15. La responsabilité des opérateurs d'internet est donc un problème fondamental que l'Assemblée traite actuellement par le biais de deux rapports sur le droit d'accès à internet et sur des stratégies coordonnées pour une bonne gouvernance d'internet. Au niveau de l'Union européenne, le « Code des droits en ligne dans l'UE » et la « Stratégie numérique pour l'Europe » sont aussi deux initiatives sur cette question.

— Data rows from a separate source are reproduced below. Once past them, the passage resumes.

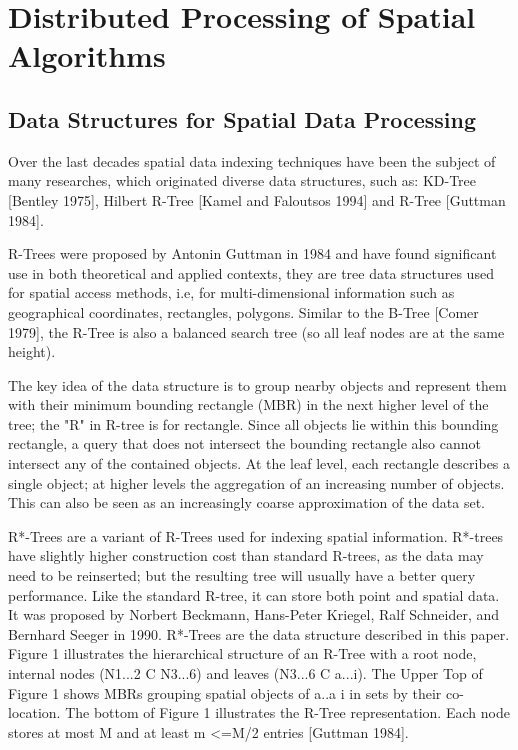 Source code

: \section{Distributed Processing of Spatial Algorithms}

\subsection{Data Structures for Spatial Data Processing}

	Over the last decades spatial data indexing techniques have been the subject of many researches, which originated diverse data structures, such as: KD-Tree [Bentley 1975], Hilbert R-Tree [Kamel and Faloutsos 1994] and R-Tree [Guttman 1984].
	
	R-Trees were proposed by Antonin Guttman in 1984 and have found significant use in both theoretical and applied contexts, they are tree data structures used for spatial access methods, i.e, for multi-dimensional information such as geographical coordinates, rectangles, polygons. Similar to the B-Tree [Comer 1979], the R-Tree is also a balanced search tree (so all leaf nodes are at the same height).

	The key idea of the data structure is to group nearby objects and represent them with their minimum bounding rectangle (MBR) in the next higher level of the tree; the "R" in R-tree is for rectangle. Since all objects lie within this bounding rectangle, a query that does not intersect the bounding rectangle also cannot intersect any of the contained objects. At the leaf level, each rectangle describes a single object; at higher levels the aggregation of an increasing number of objects. This can also be seen as an increasingly coarse approximation of the data set.
	
	R*-Trees are a variant of R-Trees used for indexing spatial information. R*-trees have slightly higher construction cost than standard R-trees, as the data may need to be reinserted; but the resulting tree will usually have a better query performance. Like the standard R-tree, it can store both point and spatial data. It was proposed by Norbert Beckmann, Hans-Peter Kriegel, Ralf Schneider, and Bernhard Seeger in 1990. R*-Trees are the data structure described in this paper.
Figure 1 illustrates the hierarchical structure of an R-Tree with a root node, internal nodes (N1...2 C N3...6) and leaves (N3...6 C a...i). The Upper Top of Figure 1 shows MBRs grouping spatial objects of a..a i in sets by their co-location. The bottom of Figure 1 illustrates the R-Tree representation. Each node stores at most M and at least m <=M/2 entries [Guttman 1984].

16. Les internautes peuvent contribuer à faire d'internet un environnement plus sûr et respectueux des droits de l'homme et les opérateurs doivent assumer leurs responsabilités dans la lutte contre les abus et les dérives. À cet égard, l'autorégulation est indispensable pour garantir la neutralité d'internet et devrait être stimulée; cependant, elle ne semble pas suffisante.

17. Les États doivent prendre des mesures concertées et adopter des règles communes, tout en évitant que les mécanismes de surveillance eux-mêmes mettent en danger les libertés fondamentales, pour sauvegarder internet comme espace de liberté. Les révélations sur les opérations des services secrets qui dépassent tout cadre légal en ordonnant des intrusions systématiques dans la vie privée sont inacceptables, ce qui doit nous amener à réfléchir sur le prix que nous payons pour notre sécurité et sur les précautions que nous devons prendre pour éviter d'annihiler l'espace de liberté d'internet.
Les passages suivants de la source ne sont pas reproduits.